MLIS '09: Ready to Rebound

MLIS SPEAKERS, ATTENDEES SEARCH FOR ANSWERS TO CHALLENGING HOTEL ECONOMY

What a difference a year makes. At last summer's inaugural Midwest Lodging Investors Summit, attendees and speakers still hadn't accepted the fact that the hotel industry was at the cusp of a sharp decline in revenues, profits and values. At this year's event, held July 19-21 at the Chicago Marriott, the crowd was much more realistic in assessing current conditions and their expectations for the future.

THE PREVAILING QUESTION WAS NOT HOW MUCH WORSE WILL IT GET, BUT WHEN
will the industry rebound and what will the recovery look like.

“It really sucks now, but in 18 months we'll be saying it's not so bad,” said Laurence Geller, chairman of Strategic Hotels & Resorts, at the luncheon on the first full day of the conference. “There's good stuff happening in the lodging market, even though it may feel like a root canal without anesthesia.”

Calling it a “systemic change in the industry,” Geller cited as positives a benign pipeline of new hotels, the excellent physical condition of most hotels and hotel operators who have become “smarter without panicking.”

While Geller spoke of a rebound by late 2010, most speakers acknowledged timing any market cycle is a precarious exercise, with tops and bottoms typically not confirmed for months and even years after the fact. Most experts insisted visibility has never seemed as uncertain as it does now.

Bill Hanley, a partner and managing director with Vantage Hospitality Group, predicted the bottom of the market will be reached by the fourth quarter this year. “In the fourth quarter we'll be comparing profits and operations to the fourth quarter of 2008, and those comparisons could begin to look favorable,” he said. “If we can say that we're merely flat in the fourth quarter with year-earlier results, then we'll have reached bottom.”

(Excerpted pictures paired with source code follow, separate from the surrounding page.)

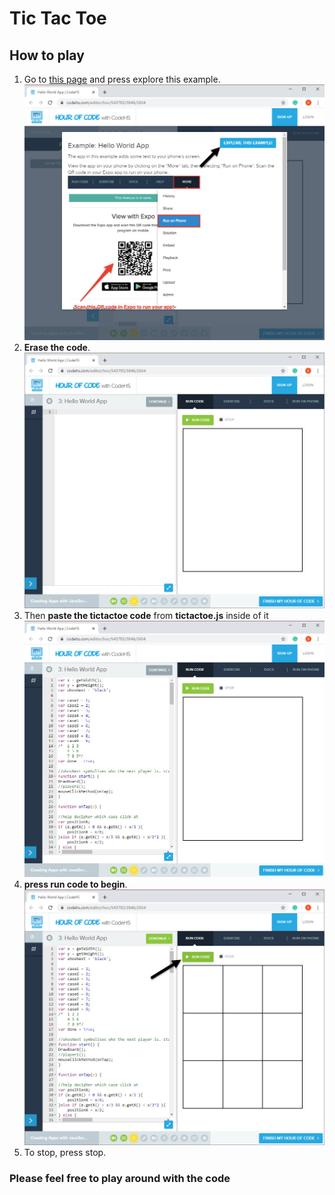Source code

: # Tic Tac Toe
## How to play
1. Go to [this page](https://codehs.com/editor/hoc/543783/3846/2654) and press explore this example. 
![You should go to this page](explore.jpg) 
1. __Erase the code__.
![](erase.jpg)
1. Then __paste the tictactoe code__ from __tictactoe.js__ inside of it 
![](paste.jpg)
1. __press run code to begin__.
![](run.jpg)
1. To stop, press stop. 
### Please feel free to play around with the code 
  


 
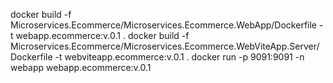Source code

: docker build -f Microservices.Ecommerce/Microservices.Ecommerce.WebApp/Dockerfile -t webapp.ecommerce:v.0.1 .
docker build -f Microservices.Ecommerce/Microservices.Ecommerce.WebViteApp.Server/Dockerfile -t webviteapp.ecommerce:v.0.1 .
docker run -p 9091:9091 -n webapp webapp.ecommerce:v.0.1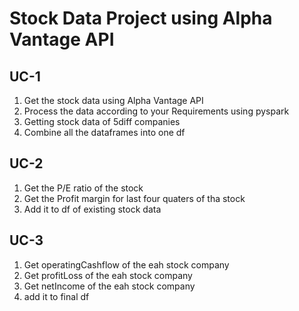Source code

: # Stock Data Project using Alpha Vantage API

## UC-1
1. Get the stock data using Alpha Vantage API
2. Process the data according to your Requirements using pyspark
3. Getting stock data of 5diff companies
4. Combine all the dataframes into one df

## UC-2
1. Get the P/E ratio of the stock
2. Get the Profit margin for last four quaters of tha stock
3. Add it to df of existing stock data

## UC-3
1. Get operatingCashflow of the eah stock company
2. Get profitLoss of the eah stock company
3. Get netIncome of the eah stock company
4. add it to final df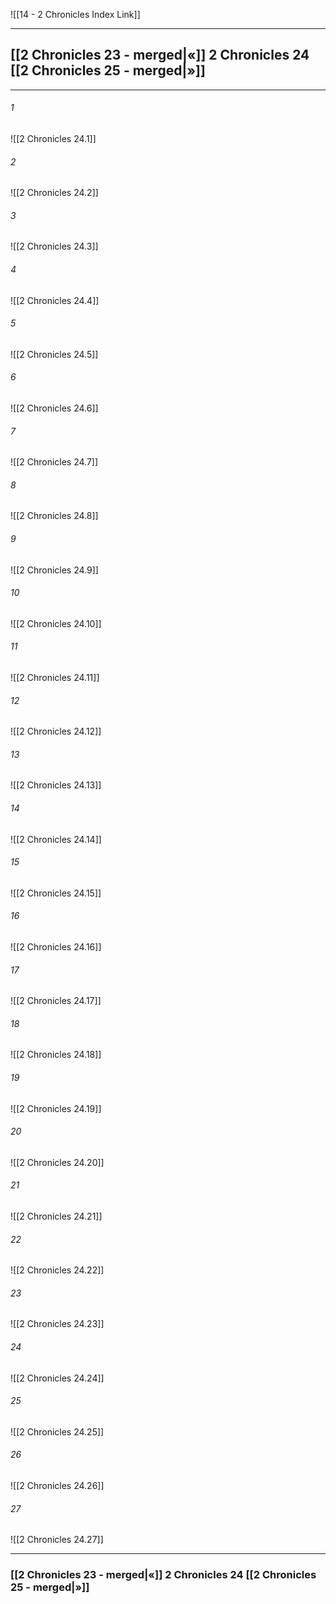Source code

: ![[14 - 2 Chronicles Index Link]]

---
##  [[2 Chronicles 23 - merged|«]] 2 Chronicles 24 [[2 Chronicles 25 - merged|»]]

---

###### 1
![[2 Chronicles 24.1]] 

###### 2
![[2 Chronicles 24.2]] 

###### 3
![[2 Chronicles 24.3]] 

###### 4
![[2 Chronicles 24.4]]

###### 5 
![[2 Chronicles 24.5]] 

###### 6
![[2 Chronicles 24.6]] 

###### 7
![[2 Chronicles 24.7]] 

###### 8
![[2 Chronicles 24.8]] 

###### 9
![[2 Chronicles 24.9]] 

###### 10
![[2 Chronicles 24.10]] 

###### 11
![[2 Chronicles 24.11]] 

###### 12
![[2 Chronicles 24.12]]

###### 13
![[2 Chronicles 24.13]] 

###### 14
![[2 Chronicles 24.14]] 

###### 15
![[2 Chronicles 24.15]]

###### 16
![[2 Chronicles 24.16]] 

###### 17
![[2 Chronicles 24.17]]

###### 18
![[2 Chronicles 24.18]] 

###### 19
![[2 Chronicles 24.19]] 

###### 20
![[2 Chronicles 24.20]]

###### 21
![[2 Chronicles 24.21]] 

###### 22
![[2 Chronicles 24.22]] 

###### 23
![[2 Chronicles 24.23]]

###### 24
![[2 Chronicles 24.24]] 

###### 25
![[2 Chronicles 24.25]]

###### 26
![[2 Chronicles 24.26]] 

###### 27
![[2 Chronicles 24.27]] 


---
###  [[2 Chronicles 23 - merged|«]] 2 Chronicles 24 [[2 Chronicles 25 - merged|»]]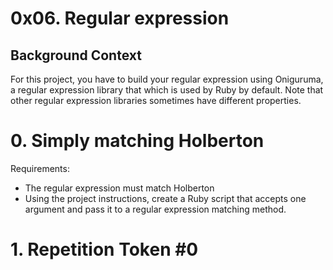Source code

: # 0x06. Regular expression

## Background Context
For this project, you have to build your regular expression using Oniguruma, a regular expression library that which is used by Ruby by default. Note that other regular expression libraries sometimes have different properties.

# 0. Simply matching Holberton
Requirements:

* The regular expression must match Holberton
* Using the project instructions, create a Ruby script that accepts one argument and pass it to a regular expression matching method.

# 1. Repetition Token #0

Morris Lasky, the CEO of Lodging Unlimited, who is raising a $350-million hotel acquisition fund, endorsed Hanley's notion that the bottom will be reached this fall. He said he's been in negotiations with lenders poised to foreclose on hotels in the fourth quarter, when a wave of asset takeovers is anticipated.

“Lenders have been holding off, hoping that industry conditions would get better. They haven't,” Lasky said. “We could see close to half the hotels in California go back to lenders. When the market gets that bad, then you can say that we're at the bottom. This foreclosure phenomenon is not a matter of if, only when. And the moment is getting closer.”

Bharat Patel was a little less cheery in his remarks during the event's opening general session. “We haven't hit bottom yet,” the chairman and CEO of the Sun Group of Companies flatly said. “The rate we gained in the last six to seven years, we lost in the last six months.”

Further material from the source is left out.